Em abril, a MSF conheceu Kelly, uma migrante colombiana de 33 anos, que iniciou a travessia logo após ter sido operada a uma fratura na mão. O médico indicou que devia retirar os parafusos uma semana depois da cirurgia, porém, quando chegou à estação de receção de San Vicente, Kelly tinha já a mão infetada. “Levaram-me para o hospital e disseram-me que tinha de ver um ortopedista e fazer uma radiografia, mas por medo que me deixassem ali, sem dinheiro e sem maneira de comunicar, não fui”, explica.

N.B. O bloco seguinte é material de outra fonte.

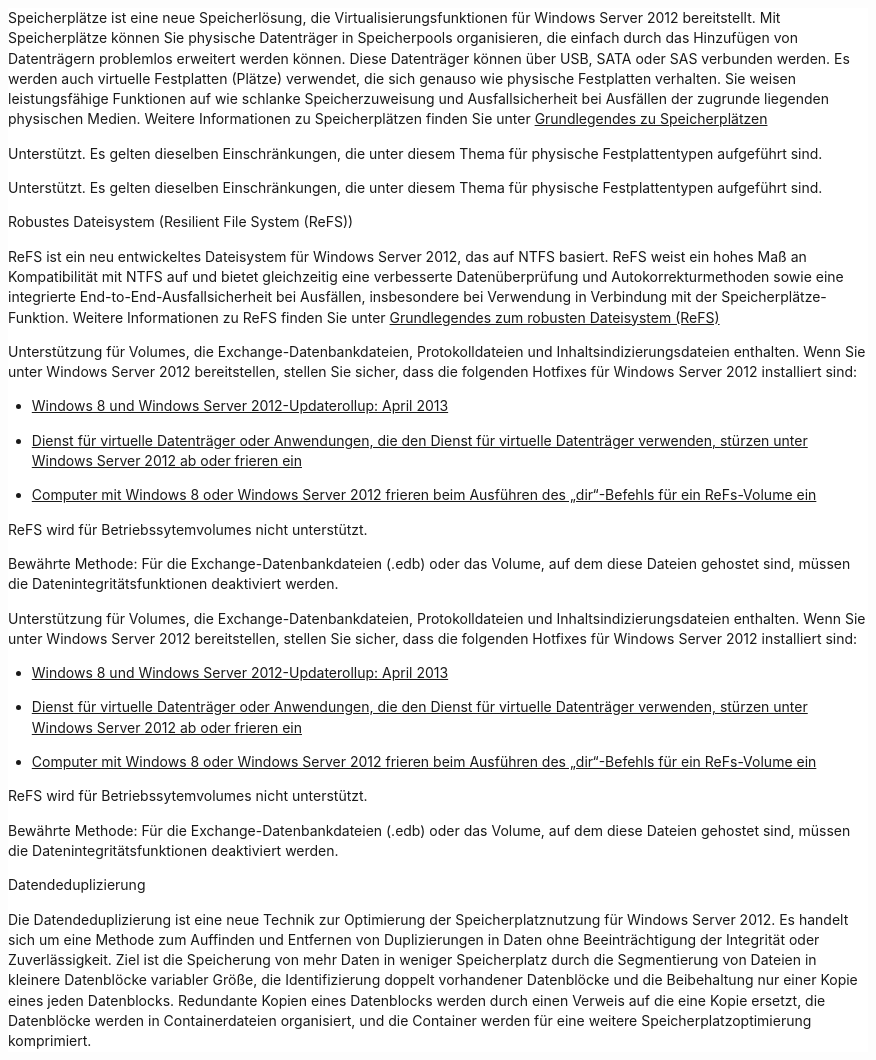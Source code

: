 <td><p>Speicherplätze ist eine neue Speicherlösung, die Virtualisierungsfunktionen für Windows Server 2012 bereitstellt. Mit Speicherplätze können Sie physische Datenträger in Speicherpools organisieren, die einfach durch das Hinzufügen von Datenträgern problemlos erweitert werden können. Diese Datenträger können über USB, SATA oder SAS verbunden werden. Es werden auch virtuelle Festplatten (Plätze) verwendet, die sich genauso wie physische Festplatten verhalten. Sie weisen leistungsfähige Funktionen auf wie schlanke Speicherzuweisung und Ausfallsicherheit bei Ausfällen der zugrunde liegenden physischen Medien. Weitere Informationen zu Speicherplätzen finden Sie unter <a href="https://technet.microsoft.com/de-de/library/hh831739.aspx">Grundlegendes zu Speicherplätzen</a></p></td>
<td><p>Unterstützt. Es gelten dieselben Einschränkungen, die unter diesem Thema für physische Festplattentypen aufgeführt sind.</p></td>
<td><p>Unterstützt. Es gelten dieselben Einschränkungen, die unter diesem Thema für physische Festplattentypen aufgeführt sind.</p></td>
</tr>
<tr class="odd">
<td><p>Robustes Dateisystem (Resilient File System (ReFS))</p></td>
<td><p>ReFS ist ein neu entwickeltes Dateisystem für Windows Server 2012, das auf NTFS basiert. ReFS weist ein hohes Maß an Kompatibilität mit NTFS auf und bietet gleichzeitig eine verbesserte Datenüberprüfung und Autokorrekturmethoden sowie eine integrierte End-to-End-Ausfallsicherheit bei Ausfällen, insbesondere bei Verwendung in Verbindung mit der Speicherplätze-Funktion. Weitere Informationen zu ReFS finden Sie unter <a href="https://technet.microsoft.com/de-de/library/hh831724.aspx">Grundlegendes zum robusten Dateisystem (ReFS)</a></p></td>
<td><p>Unterstützung für Volumes, die Exchange-Datenbankdateien, Protokolldateien und Inhaltsindizierungsdateien enthalten. Wenn Sie unter Windows Server 2012 bereitstellen, stellen Sie sicher, dass die folgenden Hotfixes für Windows Server 2012 installiert sind:</p>
<ul>
<li><p><a href="https://go.microsoft.com/fwlink/p/?linkid=717874">Windows 8 und Windows Server 2012-Updaterollup: April 2013</a></p></li>
<li><p><a href="https://go.microsoft.com/fwlink/p/?linkid=717877">Dienst für virtuelle Datenträger oder Anwendungen, die den Dienst für virtuelle Datenträger verwenden, stürzen unter Windows Server 2012 ab oder frieren ein</a></p></li>
<li><p><a href="https://go.microsoft.com/fwlink/p/?linkid=717879">Computer mit Windows 8 oder Windows Server 2012 frieren beim Ausführen des „dir“-Befehls für ein ReFs-Volume ein</a></p></li>
</ul>
<p>ReFS wird für Betriebssytemvolumes nicht unterstützt.</p>
<p>Bewährte Methode: Für die Exchange-Datenbankdateien (.edb) oder das Volume, auf dem diese Dateien gehostet sind, müssen die Datenintegritätsfunktionen deaktiviert werden.</p></td>
<td><p>Unterstützung für Volumes, die Exchange-Datenbankdateien, Protokolldateien und Inhaltsindizierungsdateien enthalten. Wenn Sie unter Windows Server 2012 bereitstellen, stellen Sie sicher, dass die folgenden Hotfixes für Windows Server 2012 installiert sind:</p>
<ul>
<li><p><a href="https://go.microsoft.com/fwlink/p/?linkid=717874">Windows 8 und Windows Server 2012-Updaterollup: April 2013</a></p></li>
<li><p><a href="https://go.microsoft.com/fwlink/p/?linkid=717877">Dienst für virtuelle Datenträger oder Anwendungen, die den Dienst für virtuelle Datenträger verwenden, stürzen unter Windows Server 2012 ab oder frieren ein</a></p></li>
<li><p><a href="https://go.microsoft.com/fwlink/p/?linkid=717879">Computer mit Windows 8 oder Windows Server 2012 frieren beim Ausführen des „dir“-Befehls für ein ReFs-Volume ein</a></p></li>
</ul>
<p>ReFS wird für Betriebssytemvolumes nicht unterstützt.</p>
<p>Bewährte Methode: Für die Exchange-Datenbankdateien (.edb) oder das Volume, auf dem diese Dateien gehostet sind, müssen die Datenintegritätsfunktionen deaktiviert werden.</p></td>
</tr>
<tr class="even">
<td><p>Datendeduplizierung</p></td>
<td><p>Die Datendeduplizierung ist eine neue Technik zur Optimierung der Speicherplatznutzung für Windows Server 2012. Es handelt sich um eine Methode zum Auffinden und Entfernen von Duplizierungen in Daten ohne Beeinträchtigung der Integrität oder Zuverlässigkeit. Ziel ist die Speicherung von mehr Daten in weniger Speicherplatz durch die Segmentierung von Dateien in kleinere Datenblöcke variabler Größe, die Identifizierung doppelt vorhandener Datenblöcke und die Beibehaltung nur einer Kopie eines jeden Datenblocks. Redundante Kopien eines Datenblocks werden durch einen Verweis auf die eine Kopie ersetzt, die Datenblöcke werden in Containerdateien organisiert, und die Container werden für eine weitere Speicherplatzoptimierung komprimiert.</p></td>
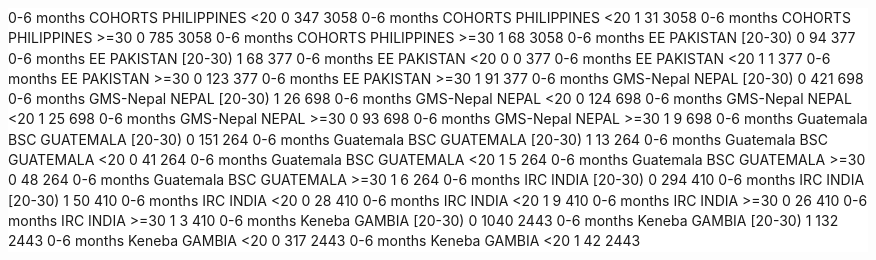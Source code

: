 0-6 months    COHORTS          PHILIPPINES                    <20                    0      347    3058
0-6 months    COHORTS          PHILIPPINES                    <20                    1       31    3058
0-6 months    COHORTS          PHILIPPINES                    >=30                   0      785    3058
0-6 months    COHORTS          PHILIPPINES                    >=30                   1       68    3058
0-6 months    EE               PAKISTAN                       [20-30)                0       94     377
0-6 months    EE               PAKISTAN                       [20-30)                1       68     377
0-6 months    EE               PAKISTAN                       <20                    0        0     377
0-6 months    EE               PAKISTAN                       <20                    1        1     377
0-6 months    EE               PAKISTAN                       >=30                   0      123     377
0-6 months    EE               PAKISTAN                       >=30                   1       91     377
0-6 months    GMS-Nepal        NEPAL                          [20-30)                0      421     698
0-6 months    GMS-Nepal        NEPAL                          [20-30)                1       26     698
0-6 months    GMS-Nepal        NEPAL                          <20                    0      124     698
0-6 months    GMS-Nepal        NEPAL                          <20                    1       25     698
0-6 months    GMS-Nepal        NEPAL                          >=30                   0       93     698
0-6 months    GMS-Nepal        NEPAL                          >=30                   1        9     698
0-6 months    Guatemala BSC    GUATEMALA                      [20-30)                0      151     264
0-6 months    Guatemala BSC    GUATEMALA                      [20-30)                1       13     264
0-6 months    Guatemala BSC    GUATEMALA                      <20                    0       41     264
0-6 months    Guatemala BSC    GUATEMALA                      <20                    1        5     264
0-6 months    Guatemala BSC    GUATEMALA                      >=30                   0       48     264
0-6 months    Guatemala BSC    GUATEMALA                      >=30                   1        6     264
0-6 months    IRC              INDIA                          [20-30)                0      294     410
0-6 months    IRC              INDIA                          [20-30)                1       50     410
0-6 months    IRC              INDIA                          <20                    0       28     410
0-6 months    IRC              INDIA                          <20                    1        9     410
0-6 months    IRC              INDIA                          >=30                   0       26     410
0-6 months    IRC              INDIA                          >=30                   1        3     410
0-6 months    Keneba           GAMBIA                         [20-30)                0     1040    2443
0-6 months    Keneba           GAMBIA                         [20-30)                1      132    2443
0-6 months    Keneba           GAMBIA                         <20                    0      317    2443
0-6 months    Keneba           GAMBIA                         <20                    1       42    2443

Prometeram a Kelly que existia um serviço de transporte diário para pessoas em situação de vulnerabilidade: “um autocarro para pessoas que não tinham dinheiro - puseram-me numa lista, mas já não havia lugares. Fiquei aqui uma semana à espera”, recorda.

“Apareceram 30 homens armados e tentaram raptar-nos”

Viajava com uma amiga e os três filhos dela. Depois de terem sido atacadas duas vezes durante o caminho, nenhuma tinha como pagar os 40 dólares para chegar à fronteira com a Costa Rica.

“Do nada, apareceram 30 homens armados que falavam outra língua e tentaram raptar-nos. Eu consegui pegar no meu filho de seis anos e começámos a correr. Ainda dispararam tiros contra mim”, conta a amiga de Kelly.

“Mas à segunda vez já não conseguimos escapar. Saíram do outro lado do rio enquanto tentávamos atravessar. Para onde podíamos correr?”. Sobraram apenas alguns pertences e um telemóvel, que os criminosos não viram.

Atualmente, existe um serviço de transporte gratuito a cada 10 dias para transportar pessoas que estão há mais de uma dezena de dias paradas numa ETRM. Às vezes, abrem vagas gratuitas para pessoas em situações mais vulneráveis, mas os critérios não são totalmente claros.

José construiu as muletas com um par de ramos

José Rafael Cumare caiu na selva e partiu o calcanhar. “Uma hora depois de atravessar para o Panamá, tive de mergulhar numa cascata, mas debaixo de água havia uma pedra e magoei-me”, relata José, deitado num quarto enquanto tratam a inflamação na perna.

Depois desse incidente, gatinhou e rastejou, até construir umas muletas com um par de ramos, que o ajudaram a continuar a rota por mais 13 dias.

A Médicos Sem Fronteiras volta a instar as autoridades colombianas e panamenhas a garantirem rotas seguras e dignas para os migrantes. Migrar não é um crime. Apela, além disso, para a necessidade de ampliar e reforçar a cobertura das necessidades básicas nas comunidades de acolhimento e nas ETRM, garantindo proteção, espaços dignos para pernoitar, acesso a água potável e alimentação, condições adequadas de higiene e saneamento e o acesso à justiça.